A complete answer lists every line of the entries below where the string "textbf" appears.

Entries provided:

'''

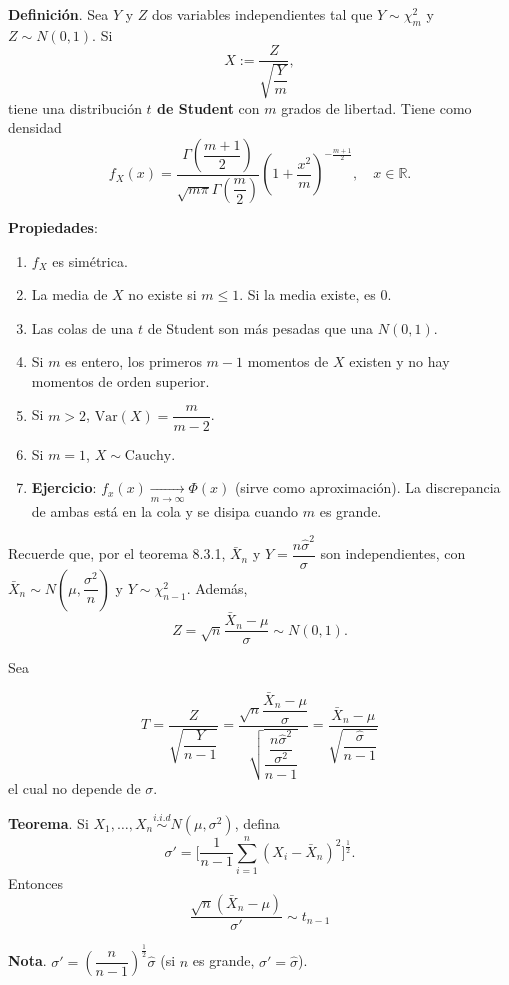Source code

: \documentclass[
  12pt,
]{book}
\begin{document}
\textbf{Definición}. Sea \(Y\) y \(Z\) dos variables independientes tal que \(Y\sim \chi^2_m\) y \(Z\sim N(0,1)\). Si
\[X := \dfrac Z{\sqrt{\dfrac Ym}},\]
tiene una distribución \textbf{\(t\) de Student} con \(m\) grados de libertad. Tiene como densidad
\[f_X(x) = \dfrac{\Gamma\left(\dfrac{m+1}2\right)}{\sqrt{m\pi}\Gamma\left(\dfrac m2 \right)}\left(1+\dfrac{x^2}m\right)^{-\frac{m+1}2}, \quad x\in \mathbb R.\]

\textbf{Propiedades}:

\begin{enumerate}
\def\labelenumi{\arabic{enumi})}
\item
  \(f_X\) es simétrica.
\item
  La media de \(X\) no existe si \(m\leq 1\). Si la media existe, es 0.
\item
  Las colas de una \(t\) de Student son más pesadas que una \(N(0,1)\).
\item
  Si \(m\) es entero, los primeros \(m-1\) momentos de \(X\) existen y no hay momentos de orden superior.
\item
  Si \(m>2\), \(\text{Var}\left(X \right)=\dfrac m{m-2}\).
\item
  Si \(m=1\), \(X\sim \text{Cauchy}\).
\item
  \textbf{Ejercicio}: \(f_x(x)\xrightarrow[m\to \infty]{}\Phi(x)\) (sirve como aproximación). La discrepancia de ambas está en la cola y se disipa cuando \(m\) es grande.
\end{enumerate}

Recuerde que, por el teorema 8.3.1, \(\bar X_n\) y \(Y=\dfrac{n\hat\sigma^2}{\sigma}\) son independientes, con \(\bar X_n \sim N\left(\mu, \dfrac{\sigma^2}{n}\right)\) y \(Y\sim \chi^2_{n-1}\). Además,
\[Z = \sqrt n\dfrac{\bar X_n-\mu}{\sigma} \sim N(0,1).\]

Sea

\[T = \dfrac Z{\sqrt{\dfrac Y{n-1}}} = \dfrac{\sqrt n \dfrac{\bar X_n-\mu}{\sigma}} {\sqrt{\dfrac{\dfrac{n\hat\sigma^2}{\sigma^2}}{n-1}}} = \dfrac{\bar X_n-\mu}{\sqrt{\dfrac{\hat\sigma}{n-1}}}\]
el cual no depende de \(\sigma\).

\textbf{Teorema}. Si \(X_1,\dots, X_n \stackrel{i.i.d}{\sim} N(\mu,\sigma^2)\), defina
\[\sigma' = \bigg[\dfrac 1{n-1}\sum_{i=1}^n(X_i-\bar X_n)^2\bigg]^\frac 12.\]
Entonces
\[\dfrac{\sqrt{n}(\bar X_n-\mu)}{\sigma'} \sim t_{n-1}\]

\textbf{Nota}. \(\sigma' = \left(\dfrac n{n-1}\right)^\frac 12 \hat\sigma\) (si \(n\) es grande, \(\sigma' = \hat\sigma\)).
\end{document}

'''

Result for this task:
\textbf{Definición}. Sea \(Y\) y \(Z\) dos variables independientes tal que \(Y\sim \chi^2_m\) y \(Z\sim N(0,1)\). Si
tiene una distribución \textbf{\(t\) de Student} con \(m\) grados de libertad. Tiene como densidad
\textbf{Propiedades}:
  \textbf{Ejercicio}: \(f_x(x)\xrightarrow[m\to \infty]{}\Phi(x)\) (sirve como aproximación). La discrepancia de ambas está en la cola y se disipa cuando \(m\) es grande.
\textbf{Teorema}. Si \(X_1,\dots, X_n \stackrel{i.i.d}{\sim} N(\mu,\sigma^2)\), defina
\textbf{Nota}. \(\sigma' = \left(\dfrac n{n-1}\right)^\frac 12 \hat\sigma\) (si \(n\) es grande, \(\sigma' = \hat\sigma\)).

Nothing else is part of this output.